1052 キツツキの食卓

キツツキ食痕洞爺湖畔、キツツキが食べ散らかした木くずを撮っていたら、「写真ならこっちがいいよ」と小さな女の子が教えてくれた。啄んだ孔の奥、春の光を受けて朽ちた樹の木部に虫の見事な食痕がみえた。「眼がいいのだね、君は」。気が付かなかった。キツツキの狙いはこれだったか。昆虫だと思うがそれから先は不明。食卓についたのはアカゲラだと思うが姿は見ていない。樹はアズキナシ。

1051 バッコヤナギ

バッコヤナギまだ冬色の林の中に柔らかな黄色を見た。近づいてみるとヤナギの雄花、春の陽に輝くバッコヤナギの雄花だった。
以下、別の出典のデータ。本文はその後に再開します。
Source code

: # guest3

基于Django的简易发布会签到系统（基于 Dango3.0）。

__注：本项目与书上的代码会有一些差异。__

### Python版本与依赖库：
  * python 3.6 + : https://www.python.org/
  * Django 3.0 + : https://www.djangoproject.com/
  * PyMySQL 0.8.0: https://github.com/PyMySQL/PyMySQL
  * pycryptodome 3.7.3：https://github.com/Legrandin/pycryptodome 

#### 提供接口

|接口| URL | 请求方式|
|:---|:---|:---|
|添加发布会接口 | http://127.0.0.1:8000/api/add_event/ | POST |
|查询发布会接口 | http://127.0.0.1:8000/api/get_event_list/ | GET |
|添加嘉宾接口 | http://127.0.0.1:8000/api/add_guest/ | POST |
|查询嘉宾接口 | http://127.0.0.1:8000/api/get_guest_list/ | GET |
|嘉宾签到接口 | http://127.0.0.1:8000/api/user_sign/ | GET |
淡く光る軟毛に包まれた「ネコ」は、川辺のネコヤナギほど可憐ではないが、膨らんで雄蕊を盛大に展開し始めると負けず劣らずの豪奢な金毛のネコとなる。野山の生命全てを甦らせる春は、溢れんばかりの土の匂いと若葉の色で、野山を惜しみもなく満たしてくれる。

1050 今日の昭和新山ドーム

昭和新山ドームいつもの年より早い春。今朝、4月6日は薄い積雪があった。その雪も午前中に溶けて新山ドームにしみ込み、山頂は白い噴気に覆われた。湿度が高いのと気温が低いこともあって、久しぶりの火山ドームを見た。東風に立ちむかう、荒ぶる姿にも見える。 この溶岩ドームの地下深く、かつて溶岩だまりから延びていた岩体がまだ余熱を持っていて、そこからの熱補給なのだろう。

1049 生命潮流

ハクチョウ遥か高い空を小さく鳥が飛んでいる。望遠レンズで写し、拡大したらハクチョウだった。二羽だけ、方向は北。あの高さから何処まで見通せるのか。ただひたすら羽ばたき、啼き交わし風に乗って、ついにはシベリアにたどり着く。導く本能には理由や目的はない。何があっての、なぜの二羽なのか。私にはわからない。巡ってきた季節を見下ろし、時の奔流に乗るいのち。生命潮流。